President Rodrigo Duterte has broached the idea of establishing a National Identification System (NIDS) that would help the government in its anti-crime and anti-terror campaign.
Proposed national ID system
Both the Senate of the Philippines and the House of Representatives heeded this call through the measures filed by Sen. Antonio Trillanes 4th and Rep. Feliciano Belmonte Jr.
As reported in the news, House Bill No. 12 seeks to “institutionalize the Filipino identification system to improve government services and limit red tape in government transactions.” On the other hand, Senate Bill No. 25 aims to establish a centralized database, where law enforcement agencies “would have easy access to information about suspects, fugitives and other lawless elements,” among others.
It was also reported that the Philippine Statistics Authority (PSA) is envisioned to implement the NIDS, maintain the centralized database and issue the “tamper-proof” cards to every Filipino. These cards would contain basic information about the cardholders, including some biometrics data.
There is no doubt that the issuance of a national ID to every citizen is “doable.” Is the collection of the individual’s private data safe? Well, read on.
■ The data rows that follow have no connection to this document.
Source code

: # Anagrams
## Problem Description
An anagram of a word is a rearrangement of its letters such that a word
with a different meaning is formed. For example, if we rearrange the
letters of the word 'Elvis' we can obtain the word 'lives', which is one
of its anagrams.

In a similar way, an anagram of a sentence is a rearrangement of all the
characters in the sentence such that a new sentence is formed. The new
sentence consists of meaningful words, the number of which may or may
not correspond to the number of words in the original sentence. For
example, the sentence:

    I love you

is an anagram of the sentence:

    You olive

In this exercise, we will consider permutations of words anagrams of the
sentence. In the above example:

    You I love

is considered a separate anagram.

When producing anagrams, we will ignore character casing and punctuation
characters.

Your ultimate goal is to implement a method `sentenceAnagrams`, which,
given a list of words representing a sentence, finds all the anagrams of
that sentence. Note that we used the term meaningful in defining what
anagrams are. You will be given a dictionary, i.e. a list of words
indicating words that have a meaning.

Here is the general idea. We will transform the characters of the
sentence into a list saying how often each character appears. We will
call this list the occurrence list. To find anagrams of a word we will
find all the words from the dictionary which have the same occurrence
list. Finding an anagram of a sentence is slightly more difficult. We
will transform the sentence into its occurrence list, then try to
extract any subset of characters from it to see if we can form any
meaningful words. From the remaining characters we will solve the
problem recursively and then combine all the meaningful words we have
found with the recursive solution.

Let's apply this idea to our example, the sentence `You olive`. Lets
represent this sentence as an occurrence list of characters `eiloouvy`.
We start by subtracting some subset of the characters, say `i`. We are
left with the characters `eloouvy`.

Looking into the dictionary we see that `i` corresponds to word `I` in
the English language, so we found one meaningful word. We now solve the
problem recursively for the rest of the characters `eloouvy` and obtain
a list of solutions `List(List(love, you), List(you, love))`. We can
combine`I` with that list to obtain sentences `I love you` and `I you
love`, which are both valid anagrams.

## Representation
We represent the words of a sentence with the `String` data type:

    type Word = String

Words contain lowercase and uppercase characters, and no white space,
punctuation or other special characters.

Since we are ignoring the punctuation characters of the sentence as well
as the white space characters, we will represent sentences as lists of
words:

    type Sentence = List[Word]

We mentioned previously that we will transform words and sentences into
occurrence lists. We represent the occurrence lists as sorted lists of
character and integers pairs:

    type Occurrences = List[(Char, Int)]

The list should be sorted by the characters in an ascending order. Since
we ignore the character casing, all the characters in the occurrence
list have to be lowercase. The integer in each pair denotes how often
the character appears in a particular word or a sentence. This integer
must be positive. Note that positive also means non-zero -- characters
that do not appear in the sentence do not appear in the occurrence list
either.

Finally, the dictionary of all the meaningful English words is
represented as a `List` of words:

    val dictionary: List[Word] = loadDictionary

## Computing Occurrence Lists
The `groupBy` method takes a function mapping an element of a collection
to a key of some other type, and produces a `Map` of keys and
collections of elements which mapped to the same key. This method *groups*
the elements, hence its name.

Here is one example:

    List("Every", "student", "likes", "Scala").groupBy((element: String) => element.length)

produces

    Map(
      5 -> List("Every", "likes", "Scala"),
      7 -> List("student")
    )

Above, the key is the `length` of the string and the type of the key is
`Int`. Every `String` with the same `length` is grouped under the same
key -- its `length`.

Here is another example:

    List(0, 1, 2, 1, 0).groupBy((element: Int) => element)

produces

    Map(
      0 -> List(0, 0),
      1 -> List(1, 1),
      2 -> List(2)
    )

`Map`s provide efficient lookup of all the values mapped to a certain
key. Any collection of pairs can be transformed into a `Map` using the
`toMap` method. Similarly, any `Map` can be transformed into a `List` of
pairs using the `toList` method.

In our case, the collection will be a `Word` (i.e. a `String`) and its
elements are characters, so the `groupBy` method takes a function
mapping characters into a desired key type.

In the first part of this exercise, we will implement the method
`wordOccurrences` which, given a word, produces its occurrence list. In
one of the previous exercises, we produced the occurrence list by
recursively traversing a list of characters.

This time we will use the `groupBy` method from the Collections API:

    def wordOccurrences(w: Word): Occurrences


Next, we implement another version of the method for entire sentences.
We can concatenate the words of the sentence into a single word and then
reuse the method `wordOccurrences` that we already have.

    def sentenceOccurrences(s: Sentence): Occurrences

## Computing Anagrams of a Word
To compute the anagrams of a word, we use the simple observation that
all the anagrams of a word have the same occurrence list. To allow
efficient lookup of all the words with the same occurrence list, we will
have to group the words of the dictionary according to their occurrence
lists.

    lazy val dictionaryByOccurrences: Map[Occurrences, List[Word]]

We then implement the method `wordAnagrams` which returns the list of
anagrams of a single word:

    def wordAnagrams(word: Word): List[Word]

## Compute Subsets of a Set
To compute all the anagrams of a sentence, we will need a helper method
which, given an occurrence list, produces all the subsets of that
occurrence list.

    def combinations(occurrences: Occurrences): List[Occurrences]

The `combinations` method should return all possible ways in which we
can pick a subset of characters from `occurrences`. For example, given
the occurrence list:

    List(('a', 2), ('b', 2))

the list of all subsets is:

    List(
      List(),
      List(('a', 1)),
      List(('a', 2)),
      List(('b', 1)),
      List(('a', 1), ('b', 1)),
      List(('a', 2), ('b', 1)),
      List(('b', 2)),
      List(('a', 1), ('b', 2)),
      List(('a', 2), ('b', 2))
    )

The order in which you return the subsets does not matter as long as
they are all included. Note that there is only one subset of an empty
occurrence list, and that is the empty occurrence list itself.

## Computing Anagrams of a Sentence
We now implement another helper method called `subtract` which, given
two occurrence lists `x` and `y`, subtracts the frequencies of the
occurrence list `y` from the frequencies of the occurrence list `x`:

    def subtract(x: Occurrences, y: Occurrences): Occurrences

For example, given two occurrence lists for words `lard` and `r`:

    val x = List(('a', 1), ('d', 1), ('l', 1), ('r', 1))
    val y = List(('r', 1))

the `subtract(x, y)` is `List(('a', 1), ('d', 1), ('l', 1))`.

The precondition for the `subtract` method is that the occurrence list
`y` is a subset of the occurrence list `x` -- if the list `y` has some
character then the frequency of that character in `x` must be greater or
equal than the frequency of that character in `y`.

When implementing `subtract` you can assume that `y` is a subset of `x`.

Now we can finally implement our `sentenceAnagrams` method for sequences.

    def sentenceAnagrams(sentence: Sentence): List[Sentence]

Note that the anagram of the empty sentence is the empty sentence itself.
Previous attempts to establish an NIDS
Then President Fidel V. Ramos, way back in 1996, issued Administrative Order (AO) No. 308, implementing a National Computerized Identification Reference System. However, the Supreme Court struck it down on July 23, 1998, in the notable case of Blas F. Ople versus Ruben D. Torres, et al.
Former Chief Justice Reynato S. Puno wrote the decision and even commended then Senator Ople in his effort to “prevent the shrinking of the right to privacy, which the revered Mr. Justice Brandeis considered as ‘the most comprehensive of rights and the right most valued by civilized men.’” In that petition, Sen. Ople prayed to invalidate Administrative Order No. 308 on “two important constitutional grounds, viz: one, it is a usurpation of the power of Congress to legislate, and two, it impermissibly intrudes our citizenry’s protected zone of privacy.” The Supreme Court granted the Petition and declared A.O. No. 308 null and void for being unconstitutional.
What are these Constitutional issues? First, the Supreme Court held that, “AO No. 308 involves a subject that is not appropriate to be covered by an administrative order.” Basically, Congress could have passed a law relative to the national ID system, instead of the President issuing an AO. Second, “because facially it violates the right to privacy.” Simply put, it breached the people’s zone of privacy, which are recognized and enshrined in several provisions of our Constitution.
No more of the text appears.